Lambert-Eaton myasthenic syndrome – a misdiagnosed condition

Abstract

Background: Lambert-Eaton myasthenic syndrome (LEMS) is a rare disorder of the neuromuscular junction. Clinical features include proximal muscle weakness, markedly in the lower limbs, reduced deep tendon reflexes that can increase after exercise, and autonomic disturbances.
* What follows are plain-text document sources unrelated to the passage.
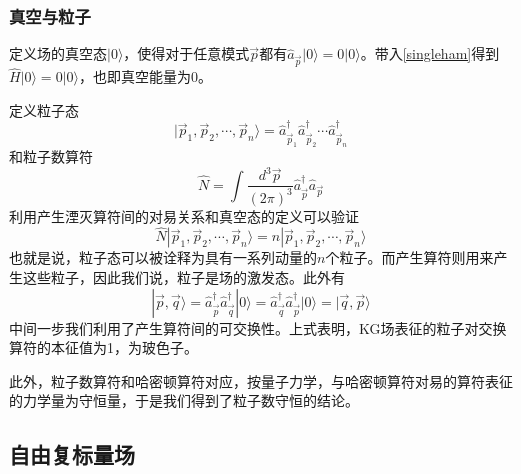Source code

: \documentclass[a4paper,11pt]{ctexart}
\newcommand{\beq}{\begin{equation}}
\newcommand{\eeq}{\end{equation}}
\begin{document}
\subsubsection{真空与粒子}
定义场的真空态$|0\rangle$，使得对于任意模式$\vec{p}$都有$\hat{a}_{\vec{p}} |0\rangle = 0|0\rangle$。带入\cref{singleham}得到$\hat{H}|0\rangle = 0 |0\rangle$，也即真空能量为0。
\par
定义粒子态
\beq
|\vec{p}_1,\vec{p}_2,\cdots,\vec{p}_n\rangle = \hat{a}_{\vec{p}_1}^\dagger \hat{a}_{\vec{p}_2}^\dagger \cdots \hat{a}_{\vec{p}_n}^\dagger
\eeq
和粒子数算符
\beq
\hat{N} = \int \frac{d^3 \vec{p}}{(2\pi)^3} \hat{a}_{\vec{p}}^\dagger \hat{a}_{\vec{p}} 
\eeq
利用产生湮灭算符间的对易关系和真空态的定义可以验证
\beq
\hat{N} |\vec{p}_1,\vec{p}_2,\cdots,\vec{p}_n\rangle = n |\vec{p}_1,\vec{p}_2,\cdots,\vec{p}_n\rangle
\eeq
也就是说，粒子态可以被诠释为具有一系列动量的$n$个粒子。而产生算符则用来产生这些粒子，因此我们说，粒子是场的激发态。此外有
\beq
|\vec{p},\vec{q} \rangle = \hat{a}_{\vec{p}}^\dagger \hat{a}_{\vec{q}}^\dagger |0\rangle = \hat{a}_{\vec{q}}^\dagger \hat{a}_{\vec{p}}^\dagger |0\rangle = |\vec{q},\vec{p} \rangle
\eeq
中间一步我们利用了产生算符间的可交换性。上式表明，KG场表征的粒子对交换算符的本征值为1，为玻色子。
\par
此外，粒子数算符和哈密顿算符对应，按量子力学，与哈密顿算符对易的算符表征的力学量为守恒量，于是我们得到了粒子数守恒的结论。

\subsection{自由复标量场}
\end{document}
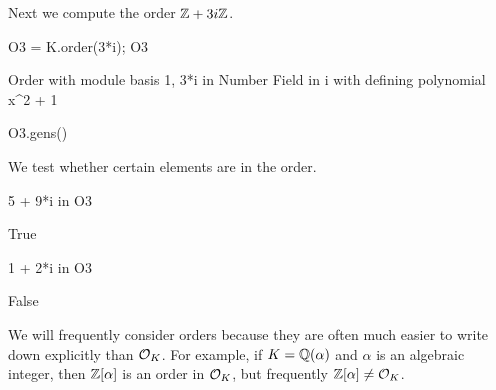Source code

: \noindent Next we compute the order $\mathbb{Z} + 3i \mathbb{Z}$.
\begin{sagecode}
\begin{sagecell}
O3 = K.order(3*i); O3
\end{sagecell}
\begin{sageout}
Order with module basis 1, 3*i in Number Field in i with
defining polynomial x^2 + 1
\end{sageout}
\begin{sagecell}
O3.gens()
\end{sagecell}
\begin{sageout}
[1, 3*i]
\end{sageout}
\end{sagecode}


\noindent We test whether certain elements are in the order.
\begin{sagecode}
\begin{sagecell}
5 + 9*i in O3
\end{sagecell}
\begin{sageout}
True
\end{sageout}
\begin{sagecell}
1 + 2*i in O3
\end{sagecell}
\begin{sageout}
False
\end{sageout}
\end{sagecode}


We will frequently consider orders because they are often much easier
to write down explicitly than $\mathcal{O}_K$.  For example, if $K=\mathbb{Q}(\alpha)$
and $\alpha$ is an algebraic integer, then $\mathbb{Z}[\alpha]$ is an order in
$\mathcal{O}_K$, but frequently $\mathbb{Z}[\alpha]\neq \mathcal{O}_K$.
The clinical picture as well as knowledge of the laboratory test that accompany LEMS will permit early recognition of the disease, that is crucial because it is often associated with malignancy, especially small cell lung cancer (SCLC). In this article we present a patient with proximal muscle weakness and typical changes on repetitive nerve stimulation, as well as a short literature review on the topic. Conclusions: The diagnosis of LEMS is usually made on clinical grounds. The diagnosis is confirmed by electrophysiological testing, main features including decrement response on slow repetitive nerves stimulation (3Hz), and an increment of more than 100% in CMAP amplitude after brief exercise, or high frequency repetitive stimulation (30-50 Hz). Immunological panel assay with positive P/Q-type VGCC antibody is strongly suggestive of LEMS. While symptomatic treatment with 3,4 – diaminopyridine is available, one of the main priorities is evaluation for underlying malignancies in these patients, the most common being SCLC. Evaluation of patients with LEMS and no known cancer should start with CT of the chest, abdomen and pelvis. Brain imaging is recommended if focal neurological signs are present. If the initial evaluation of the patient is negative, repeated screening for malignancy after 6 months and up to two years is recommended.